Also at FANG companies, interviewing feels (to me) like hazing that is unrelated to what the day-to-day job will be like. Some interviewers I had obviously had a very high opinion of themselves..

Our incentive is not (as you imply) a selfish desire to enrich ourselves though artificial scarcity, but rather the knowledge that a weak team member hurts everyone and is hard to get rid of. At my firm we have the explicit goal of hiring people who are better than half the developers at similar level. A little math will show you that if you do not do this, your average talent level goes down over time.
Oh I wasn't thinking of selfishness in this situation (I didn't use that word, but i was thinking of how purely rational economic actors would act), merely that there is a subconscious incentive to act one way. Of course you are right, interviews serve as a filter, one wants the newcomer to increase the output of the team, not decrease it ;-)
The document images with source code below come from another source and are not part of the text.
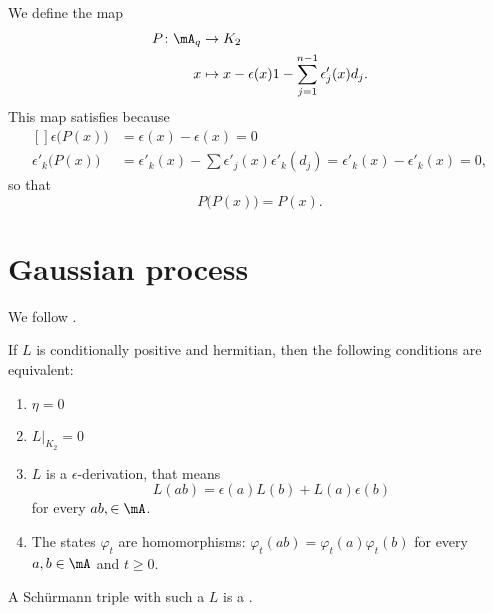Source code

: We define the map
\begin{equation}
    \begin{aligned}
        P\colon \mA_q&\to K_2 \ \\
        x&\mapsto x-\epsilon(x)1-\sum_{j=1}^{n-1}\epsilon'_j(x)d_j. 
    \end{aligned}
\end{equation}
This map satisfies because
\begin{equation}
    \begin{aligned}[]
        \epsilon\big( P(x) \big)&=\epsilon(x)-\epsilon(x)=0\\
        \epsilon'_k\big( P(x) \big)&=\epsilon'_k(x)-\sum\epsilon'_j(x)\epsilon'_k(d_j)=\epsilon'_k(x)-\epsilon'_k(x)=0,
    \end{aligned}
\end{equation}
so that
\begin{equation}
    P\big( P(x) \big)=P(x).
\end{equation}



\section{Gaussian process}

We follow \cite{UweLevy}.

\begin{proposition}
    If $L$ is conditionally positive and hermitian, then the following conditions are equivalent:
    \begin{enumerate}
        \item
            $\eta=0$
        \item
            $L|_{K_2}=0$
        \item
            $L$ is a $\epsilon$-derivation, that means
            \begin{equation}
                L(ab)=\epsilon(a)L(b)+L(a)\epsilon(b)
            \end{equation}
            for every $ab,\in\mA$.
        \item
            The states $\varphi_t$ are homomorphisms: $\varphi_t(ab)=\varphi_t(a)\varphi_t(b)$ for every $a,b\in\mA$ and $t\geq 0$.
    \end{enumerate}
\end{proposition}
A Schürmann triple with such a $L$ is a .

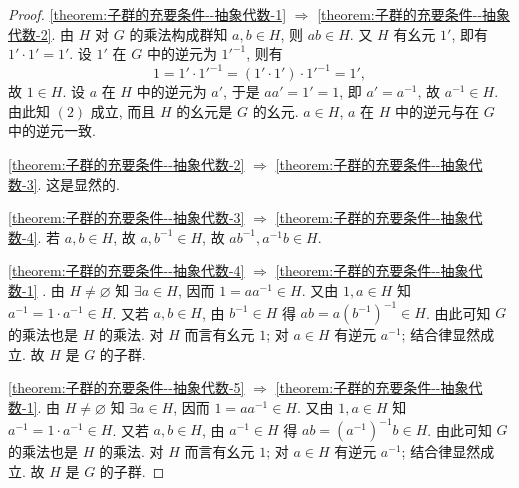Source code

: \documentclass[../../main.tex]{subfiles}%
\begin{document}
\begin{proof}

\ref{theorem:子群的充要条件--抽象代数-1} $\Rightarrow$ \ref{theorem:子群的充要条件--抽象代数-2}. 由 \( H \) 对 \( G \) 的乘法构成群知 \( a, b \in H \), 则 \( ab \in H \). 又 \( H \) 有幺元 \( 1' \), 即有 \( 1' \cdot 1' = 1' \). 设 \( 1' \) 在 \( G \) 中的逆元为 \( 1'^{-1} \), 则有
\[
1 = 1' \cdot 1'^{-1} = (1' \cdot 1') \cdot 1'^{-1} = 1',
\]
故 \( 1 \in H \). 设 \( a \) 在 \( H \) 中的逆元为 \( a' \), 于是 \( aa' = 1' = 1 \), 即 \( a' = a^{-1} \), 故 \( a^{-1} \in H \). 由此知 \( (2) \) 成立, 而且 \( H \) 的幺元是 \( G \) 的幺元. \( a \in H \), \( a \) 在 \( H \) 中的逆元与在 \( G \) 中的逆元一致.

\ref{theorem:子群的充要条件--抽象代数-2} $\Rightarrow$ \ref{theorem:子群的充要条件--抽象代数-3}. 这是显然的.

\ref{theorem:子群的充要条件--抽象代数-3} $\Rightarrow$ \ref{theorem:子群的充要条件--抽象代数-4}. 若 \( a, b \in H \), 故 \( a, b^{-1} \in H \), 故 \( ab^{-1},a^{-1}b \in H \).

\ref{theorem:子群的充要条件--抽象代数-4} $\Rightarrow$ \ref{theorem:子群的充要条件--抽象代数-1} . 由 \( H \neq \varnothing \) 知 \( \exists a \in H \), 因而 \( 1 = aa^{-1} \in H \). 又由 \( 1, a \in H \) 知 \( a^{-1} = 1 \cdot a^{-1} \in H \). 又若 \( a, b \in H \), 由 \( b^{-1} \in H \) 得 \( ab = a(b^{-1})^{-1} \in H \). 由此可知 \( G \) 的乘法也是 \( H \) 的乘法. 对 \( H \) 而言有幺元 \( 1 \); 对 \( a \in H \) 有逆元 \( a^{-1} \); 结合律显然成立. 故 \( H \) 是 \( G \) 的子群.

\ref{theorem:子群的充要条件--抽象代数-5} $\Rightarrow$ \ref{theorem:子群的充要条件--抽象代数-1}. 由 \( H \neq \varnothing \) 知 \( \exists a \in H \), 因而 \( 1 = aa^{-1} \in H \). 又由 \( 1, a \in H \) 知 \( a^{-1} = 1 \cdot a^{-1} \in H \). 又若 \( a, b \in H \), 由 \( a^{-1} \in H \) 得 \( ab = (a^{-1})^{-1}b \in H \). 由此可知 \( G \) 的乘法也是 \( H \) 的乘法. 对 \( H \) 而言有幺元 \( 1 \); 对 \( a \in H \) 有逆元 \( a^{-1} \); 结合律显然成立. 故 \( H \) 是 \( G \) 的子群.

\end{proof}
\end{document}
Another issue is that hiring is expensive and FANG companies have a ton of applicants. Raising the bar on algorithmic interview performance is a straightforward way to filter applicants that is relevant to job performance. After the initial screen it's still hard to make the case to hire a smart engineer if one or two of the interviewers have concerns about their interview performance.
I think there's a natural desire to want to hire people who are better than you are. Sprinkle in a little dunning kruger effect and I can see how a good team can end up feeling like that.